****** - Verified Buyer
4.5
Michael Perry has distilled a great deal of living into a few short books. His "Population 485" grabbed me; he tells the day-to-day life stories of volunteer firefighters and Emergency Medical Technicians who serve rural America, and who often make the few minutes' difference between life and death. Men and women who go about their daily business wearing a pager, which at a moment's notice may call them from being a barber or butcher to being a lifesaving rescuer or to humping a rough heavy hose into a building to save someone's home.This book, "Coop", takes you headlong into rural America. Seamlessly, he weaves the story of his present -- returning to farm life and raising his little family -- with stories of his past, growing up on his parents' farm.
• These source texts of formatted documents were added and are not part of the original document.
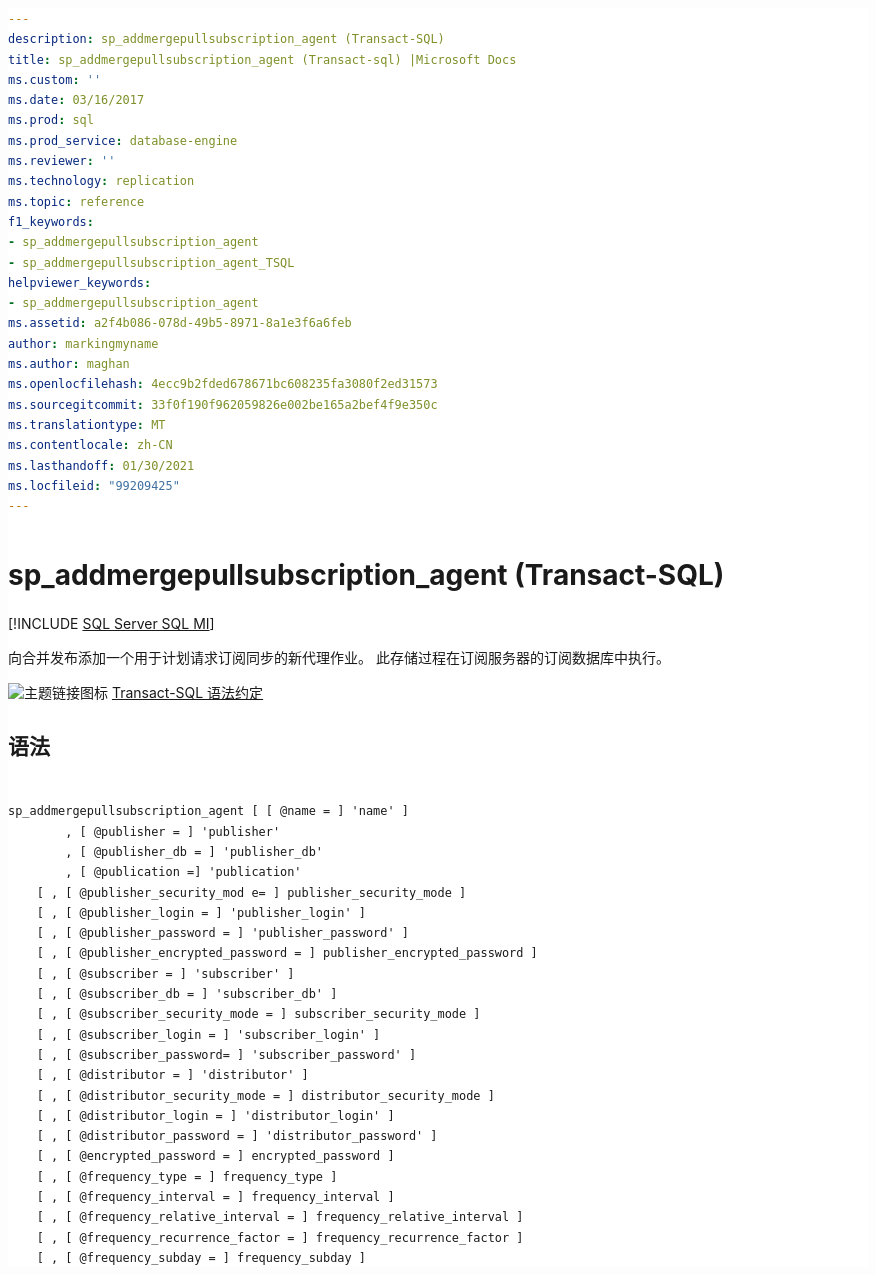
 ```yaml
---
description: sp_addmergepullsubscription_agent (Transact-SQL)
title: sp_addmergepullsubscription_agent (Transact-sql) |Microsoft Docs
ms.custom: ''
ms.date: 03/16/2017
ms.prod: sql
ms.prod_service: database-engine
ms.reviewer: ''
ms.technology: replication
ms.topic: reference
f1_keywords:
- sp_addmergepullsubscription_agent
- sp_addmergepullsubscription_agent_TSQL
helpviewer_keywords:
- sp_addmergepullsubscription_agent
ms.assetid: a2f4b086-078d-49b5-8971-8a1e3f6a6feb
author: markingmyname
ms.author: maghan
ms.openlocfilehash: 4ecc9b2fded678671bc608235fa3080f2ed31573
ms.sourcegitcommit: 33f0f190f962059826e002be165a2bef4f9e350c
ms.translationtype: MT
ms.contentlocale: zh-CN
ms.lasthandoff: 01/30/2021
ms.locfileid: "99209425"
---
```

# <a name="sp_addmergepullsubscription_agent-transact-sql"></a>sp_addmergepullsubscription_agent (Transact-SQL)

[!INCLUDE [SQL Server SQL MI](../../includes/applies-to-version/sql-asdbmi.md)]

  向合并发布添加一个用于计划请求订阅同步的新代理作业。 此存储过程在订阅服务器的订阅数据库中执行。  
  
 ![主题链接图标](../../database-engine/configure-windows/media/topic-link.gif "“主题链接”图标") [Transact-SQL 语法约定](../../t-sql/language-elements/transact-sql-syntax-conventions-transact-sql.md)  
  
## <a name="syntax"></a>语法  
  
```  
  
sp_addmergepullsubscription_agent [ [ @name = ] 'name' ]   
        , [ @publisher = ] 'publisher'   
        , [ @publisher_db = ] 'publisher_db'  
        , [ @publication =] 'publication'   
    [ , [ @publisher_security_mod e= ] publisher_security_mode ]   
    [ , [ @publisher_login = ] 'publisher_login' ]   
    [ , [ @publisher_password = ] 'publisher_password' ]   
    [ , [ @publisher_encrypted_password = ] publisher_encrypted_password ]   
    [ , [ @subscriber = ] 'subscriber' ]   
    [ , [ @subscriber_db = ] 'subscriber_db' ]   
    [ , [ @subscriber_security_mode = ] subscriber_security_mode ]   
    [ , [ @subscriber_login = ] 'subscriber_login' ]   
    [ , [ @subscriber_password= ] 'subscriber_password' ]   
    [ , [ @distributor = ] 'distributor' ]   
    [ , [ @distributor_security_mode = ] distributor_security_mode ]   
    [ , [ @distributor_login = ] 'distributor_login' ]   
    [ , [ @distributor_password = ] 'distributor_password' ]   
    [ , [ @encrypted_password = ] encrypted_password ]   
    [ , [ @frequency_type = ] frequency_type ]   
    [ , [ @frequency_interval = ] frequency_interval ]   
    [ , [ @frequency_relative_interval = ] frequency_relative_interval ]   
    [ , [ @frequency_recurrence_factor = ] frequency_recurrence_factor ]   
    [ , [ @frequency_subday = ] frequency_subday ]   
```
For good measure, he throws in an endearing account of his own parents' courtship and their selfless role as foster parents.He tells about of his foster sister Rya, who had Down's syndrome and a cardiac defect that was to prove fatal. His account of the last evening of her short life would bring tears to the eyes of a ceramic frog. It is the most powerful and evocative few pages of writing I've read.I am an adopted son of the same part of the country he writes about, and our shared experiences -- raking, baling and putting up hay, for instance -- make reading his book feel the same as sitting around with an old friend having a beer and talking about days on the farm. But he infuses poetry into his descriptions: "Sisal [twine] that smelled of oil and Brazilian sun...". What a visceral image that brings! That scene, a simple description of putting up a field of hay into bales for winter -- took me back over the decades in a rush of memory.Even if you're a lifelong "city slicker", you must have this book. Not from the library, no, it must be on your shelf. Breeze through it once, stopping only to catch your breath as you find you've read something profound in its simplicity. Dog-ear your favorite passages and go read them again. Slowly. See if you can figure out how he does it.Michael Perry is certainly a reader's writer, but he is a writer's writer.He's one of the best we have, and this in my opinion is his finest work to date.